Industry in the woreda includes 4 edible oil mills, 35 grain mills and one brick factory employing 177 people, as well as 777 registered traders of whom 22.9% were wholesalers 50.7% retailers and 26.4% service providers. There were 26 Farmers Associations with 15,581 members and 16 Farmers Service Cooperatives with an unknown number of members. Dodotana Sire has 85 kilometers of dry-weather and 51 of all-weather road, for an average road density of 129.9 kilometers per 1000 square kilometers; 25.5 kilometers of road connecting Dera and Amude is reported under construction. About 35.2% of the total population has access to drinking water.

== History ==
The woreda is the site of the 1883 Battle of Dodota. Wheat and barley were introduced to the area when Emperor Menelik settled his soldiers there. These settlers land and started to plough and plant these grains. The local people imitated their farming system and began to produce these crops. However, the fact these soldiers came as landlords to Arsi, and the dislike of the Arsi Oromo for this new sedentary life, led to conflicts between the two. Interviews with local elders reveal that in 1912 Lenjiso Diga organized his fellow Oromos to attack the newcomers. They fought a battle at a place called Kedida that lasted 2 days. The soldiers won, and afterwards the representative of the government came to the area and is said to have made peace between the two groups.

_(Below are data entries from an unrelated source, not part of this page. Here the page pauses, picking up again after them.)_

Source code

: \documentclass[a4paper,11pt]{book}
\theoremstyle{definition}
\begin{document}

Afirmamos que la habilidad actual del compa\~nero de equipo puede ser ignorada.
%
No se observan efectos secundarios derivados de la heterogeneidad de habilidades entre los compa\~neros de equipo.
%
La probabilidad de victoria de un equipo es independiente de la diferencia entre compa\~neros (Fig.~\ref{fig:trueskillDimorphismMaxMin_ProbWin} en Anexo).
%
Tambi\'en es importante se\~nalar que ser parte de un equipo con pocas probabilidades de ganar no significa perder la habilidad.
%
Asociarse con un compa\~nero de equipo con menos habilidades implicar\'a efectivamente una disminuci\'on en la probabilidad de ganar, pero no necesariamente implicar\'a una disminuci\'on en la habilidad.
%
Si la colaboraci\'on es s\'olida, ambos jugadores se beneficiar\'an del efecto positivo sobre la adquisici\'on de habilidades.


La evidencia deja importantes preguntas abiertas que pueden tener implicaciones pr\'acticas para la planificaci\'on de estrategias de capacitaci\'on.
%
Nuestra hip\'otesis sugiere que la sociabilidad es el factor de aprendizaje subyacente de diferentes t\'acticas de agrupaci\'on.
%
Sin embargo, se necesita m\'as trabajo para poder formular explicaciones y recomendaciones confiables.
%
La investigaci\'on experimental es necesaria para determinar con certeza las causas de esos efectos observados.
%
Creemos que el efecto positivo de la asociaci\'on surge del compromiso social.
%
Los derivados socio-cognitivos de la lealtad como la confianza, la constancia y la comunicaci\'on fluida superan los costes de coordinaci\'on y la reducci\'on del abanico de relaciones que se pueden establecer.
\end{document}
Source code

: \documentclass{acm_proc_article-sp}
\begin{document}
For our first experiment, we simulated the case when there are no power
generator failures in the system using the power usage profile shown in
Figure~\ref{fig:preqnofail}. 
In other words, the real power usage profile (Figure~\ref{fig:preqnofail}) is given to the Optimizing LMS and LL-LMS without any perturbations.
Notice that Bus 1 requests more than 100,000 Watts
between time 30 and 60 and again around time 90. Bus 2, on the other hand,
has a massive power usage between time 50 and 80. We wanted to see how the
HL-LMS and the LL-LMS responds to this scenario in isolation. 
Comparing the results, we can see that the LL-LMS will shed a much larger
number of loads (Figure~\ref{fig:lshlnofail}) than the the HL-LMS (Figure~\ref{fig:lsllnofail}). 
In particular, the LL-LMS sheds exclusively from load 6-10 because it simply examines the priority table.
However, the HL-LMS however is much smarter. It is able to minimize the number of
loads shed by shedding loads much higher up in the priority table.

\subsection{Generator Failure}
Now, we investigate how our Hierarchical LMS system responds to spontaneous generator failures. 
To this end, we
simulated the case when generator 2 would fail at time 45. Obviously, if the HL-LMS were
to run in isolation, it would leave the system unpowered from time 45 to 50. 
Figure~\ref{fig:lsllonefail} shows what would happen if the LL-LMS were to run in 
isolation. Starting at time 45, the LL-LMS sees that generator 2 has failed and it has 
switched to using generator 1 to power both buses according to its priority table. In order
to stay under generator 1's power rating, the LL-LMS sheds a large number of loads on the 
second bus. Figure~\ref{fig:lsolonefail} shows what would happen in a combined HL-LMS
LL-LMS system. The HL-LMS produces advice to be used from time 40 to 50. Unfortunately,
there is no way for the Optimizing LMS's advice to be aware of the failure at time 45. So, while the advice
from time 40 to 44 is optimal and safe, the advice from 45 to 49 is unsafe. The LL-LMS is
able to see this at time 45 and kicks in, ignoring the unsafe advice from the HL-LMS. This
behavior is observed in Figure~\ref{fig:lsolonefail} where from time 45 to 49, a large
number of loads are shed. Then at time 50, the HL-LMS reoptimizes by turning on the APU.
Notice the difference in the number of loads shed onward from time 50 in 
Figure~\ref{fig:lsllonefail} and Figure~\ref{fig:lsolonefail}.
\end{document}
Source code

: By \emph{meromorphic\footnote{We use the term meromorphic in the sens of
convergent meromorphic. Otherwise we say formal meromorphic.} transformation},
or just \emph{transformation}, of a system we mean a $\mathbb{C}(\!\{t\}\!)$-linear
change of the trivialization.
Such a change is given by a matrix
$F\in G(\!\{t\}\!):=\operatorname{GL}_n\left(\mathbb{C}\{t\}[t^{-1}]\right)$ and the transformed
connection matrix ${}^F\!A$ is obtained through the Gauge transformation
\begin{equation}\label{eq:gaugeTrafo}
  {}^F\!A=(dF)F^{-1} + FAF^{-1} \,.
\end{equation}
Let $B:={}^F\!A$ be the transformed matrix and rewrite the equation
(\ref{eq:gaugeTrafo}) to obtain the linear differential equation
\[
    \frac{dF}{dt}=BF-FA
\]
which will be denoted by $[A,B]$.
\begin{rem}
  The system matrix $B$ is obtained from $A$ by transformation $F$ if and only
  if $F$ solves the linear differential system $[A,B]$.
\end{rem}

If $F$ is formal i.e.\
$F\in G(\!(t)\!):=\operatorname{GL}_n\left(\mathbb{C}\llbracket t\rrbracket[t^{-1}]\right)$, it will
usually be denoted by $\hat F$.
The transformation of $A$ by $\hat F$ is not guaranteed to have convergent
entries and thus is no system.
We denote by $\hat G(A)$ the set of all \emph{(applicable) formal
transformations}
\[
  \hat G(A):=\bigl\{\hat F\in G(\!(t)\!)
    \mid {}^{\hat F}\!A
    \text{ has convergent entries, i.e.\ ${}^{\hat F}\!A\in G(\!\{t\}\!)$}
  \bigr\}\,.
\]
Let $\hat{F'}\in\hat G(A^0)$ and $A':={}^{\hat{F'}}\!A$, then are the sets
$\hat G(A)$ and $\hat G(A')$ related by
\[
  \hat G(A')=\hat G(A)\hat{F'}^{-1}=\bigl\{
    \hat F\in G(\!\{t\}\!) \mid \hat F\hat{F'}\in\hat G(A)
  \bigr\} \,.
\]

Until the early 1970s the inhabitants of Dodotana Sire, being Arsi Oromo, were in chronic conflict with Karayu pastoralists from Fentale, as well as with Jille Oromos from in the neighboring woreda, over rights to grazing land and drinking water for livestock. This conflict was settled during the early 1990s by emphasizing overall ethnic affiliation over minor clan differences.

Inhabitants of this woreda were affected by the 1984-1985 famine, which forced them to sell off their cattle.

== Demographics ==
The 2007 national census reported a total population for this woreda of 64,310, of whom 32,378 were men and 31,932 were women; 19,130 or 29.75% of its population were urban dwellers. The majority of the inhabitants said they were Muslim, with 59.88% of the population reporting they observed this belief, while 36.59% of the population practised Ethiopian Orthodox Christianity.

Based on figures published by the Central Statistical Agency in 2005, this woreda has an estimated total population of 156,189, of whom 76,985 are men and 79,204 are women; 34,663 or 22.19% of its population are urban dwellers, which is greater than the Zone average of 12.3%. With an estimated area of 1,047.50 square kilometers, Dodotana Sire has an estimated population density of 149.1 people per square kilometer, which is greater than the Zone average of 132.2.

The 1994 national census reported a total population for this woreda 107,846, of whom 54,719 were men and 53,127 women; 19,383 or 17.97% of its population were urban dwellers at the time. The two largest ethnic groups reported in Dodotana Sire were Oromo (75.43%), and Amhara (22.22%); all other ethnic groups made up 2.35% of the population. Oromiffa was spoken as a first language by 67.83%, and 31.55% spoke Amharic; the remaining 0.62% spoke all other primary languages reported. The majority of the inhabitants professed Ethiopian Orthodox Christianity, with 50.85% of the population reporting they practiced that belief, while 48.6% of the population said they were Muslim, and 0.95% were Protestant.